Давно хотел сделать подобный пост, да как-то руки не доходили. Сначала - когда снова взялся за наброски, потом, когда работа перевалила за виртуальную половину. Теперь вот думал, когда пройду три четверти, а то и вовсе отложить до завершения. Но появился повод, и вот решил выставить фрагмент из романа, который сейчас пишу.
Роман странный, наверное мертворожденный, ибо не думаю, что его напечатают. Он страшный, кровавый, вероятно о самом жутком периоде истории Руси.
Ну да ладно...
Пока только фрагмент.
Келарша размахнулась молотом, ударила по заложенной стене - камни рассыпались тут же, с одного толчка, словно уже давно ждали этой минуты. Из кельи ударило затхлым смрадом. Монахиня отставила молот, вступила в пещеру. Варька с факелом замешкалась и келарша ее окликнула:
- Ну, где ты там? Заходи уже!
Покойная лежала на земле - где-то посередине между ложем, вырубленным в стене и проемом. Казалось, шла она к щели с чашкой, но силы оставили. Она ползла, да последний свет померк…
- Восемь лет она тут жила, – доносилось из сумрака. - Сама пещеру вырыла, зашла, а за собой свод заложила. Маленькую щелку внизу только оставила - чтоб ей еду подавали и питье. А в один день чаша нетронутой осталась - знать преставилась затворница… Ну подождали мы денек и последнее окошко заложили.

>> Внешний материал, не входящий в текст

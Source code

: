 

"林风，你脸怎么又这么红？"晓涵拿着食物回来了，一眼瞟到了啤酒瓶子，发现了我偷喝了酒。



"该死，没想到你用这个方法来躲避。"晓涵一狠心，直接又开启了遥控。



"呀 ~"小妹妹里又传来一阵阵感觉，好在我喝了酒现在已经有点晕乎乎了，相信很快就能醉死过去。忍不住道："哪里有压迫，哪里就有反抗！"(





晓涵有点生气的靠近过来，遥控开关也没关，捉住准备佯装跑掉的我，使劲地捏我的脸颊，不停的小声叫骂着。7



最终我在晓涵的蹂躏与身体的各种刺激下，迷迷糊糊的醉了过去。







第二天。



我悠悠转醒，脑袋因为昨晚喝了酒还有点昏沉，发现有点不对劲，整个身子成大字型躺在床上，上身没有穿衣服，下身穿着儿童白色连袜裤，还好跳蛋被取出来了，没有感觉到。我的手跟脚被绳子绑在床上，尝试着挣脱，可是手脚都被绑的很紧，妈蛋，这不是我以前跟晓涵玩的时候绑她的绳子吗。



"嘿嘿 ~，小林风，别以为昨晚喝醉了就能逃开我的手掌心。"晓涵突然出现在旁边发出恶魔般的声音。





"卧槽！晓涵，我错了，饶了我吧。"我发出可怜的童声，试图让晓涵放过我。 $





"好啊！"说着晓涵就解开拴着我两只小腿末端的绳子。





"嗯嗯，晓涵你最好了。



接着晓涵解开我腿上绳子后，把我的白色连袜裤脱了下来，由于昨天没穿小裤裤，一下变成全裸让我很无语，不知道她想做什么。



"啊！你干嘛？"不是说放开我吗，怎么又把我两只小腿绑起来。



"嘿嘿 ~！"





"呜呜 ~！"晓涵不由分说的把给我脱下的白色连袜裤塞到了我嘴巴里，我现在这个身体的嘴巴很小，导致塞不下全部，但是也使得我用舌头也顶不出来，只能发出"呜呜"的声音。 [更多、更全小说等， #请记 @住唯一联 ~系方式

Варька сделала первый вдох в келье - и запах чуть не сбил ее с ног. Она качнулась, за ней качнулся факел и едва не потух в затхлом воздухе.
- Чего там такое? - спросила старуха.
- Пахнет…
Келарьша покачала головой:
- Так сразу и скажи: воняет!.. А ты что думала, здесь будет ландышами пахнуть?
- Я думала, коль человек затворник, святости великой, так плоть его в миро должна обратиться.
- Это да… В миро и никак иначе… - задумчиво проговорила келарша. - А я так скажу: смерть смердит. Сколько крипт открывали - везде смрад и никакого миро. Хотя и были монашенки праведные. Но праведные они или не шибко - едят они хлеб с гороховой похлебкой. После нее испражнятся фиалками ну никак не получается. А покойница лет восемь не мылась, что съедала, то тут же и оставалось. А тут земля - сплошная глина. Все один к одному.
Келарша по-хозяйски осмотрела помещение.
Кивнула:
- Ладно, проветрим, можжевеловых веток надо натаскать… Ладаном покурить - авось дурной запах и уйдет? - указала на угол пещеры. - Выгребную яму засыплем… И гостей можно водить. Тащи корзину…
Послушница метнулась в коридор, словно вынырнула, сделала глубокий вдох. В коридоре тоже уже воняло, но не так сильно.
В поданную корзину келарша принялась складывать кости. При этом Варька смотрела в сторону, размышляя: ежели сейчас ее вырвет, не будет ли это большим непочтением к умершей?..
Келарша успевала же давать указания и пояснения:
- Ты кому светишь?.. Сюда свети!.. Если сестра была праведной жизни, то за три года плоть должна разложиться. Если же нет – останки надлежит закопать еще на два года. И молить Господа нашего за грехи сестрицы. Эта… - келарша осмотрел берцовую кость. – …будем считать, что праведница. Давай, тащи, девка…
Корзина получилась тяжелой, но ее Варька потащила чуть не с радостью – лишь бы подальше от этой обители праведности. Но на свежем воздухе дело пошло легче. А, может, дело было в ярком дневном свете? Пока останки лежали на полу, они в ошметках рясы все же напоминали человека. Но в корзине, да насыпом, если бы не череп, уже трудно было понять, кому они принадлежали: не то человеку, не то собаке или медведю.
В разбавленном вине кости отмывали от плоти, от пыли, от келейной грязи. Чистые и блестящие, они уже не имели запаха и совершенно не пугали.
Затем кости сортировали по размерам, сносили в костницу. Фаланги ссыпали в ларь такой высокий, что под весом новых останков кости первых покойниц, верно, превратились в муку. Берцовые складывали одна на одну, словно поленицы дров.
Череп келарша оставила последним. Сидя за столом, острым резцом царапала по нему, бубнела себе под нос, сравнивала вою писанину с бумагами:
- Сестра… София. Преставилась лета… 7107 года Господнего. Было ей… Шестьдесят три года. В монашестве подвизалась… Сорок два года.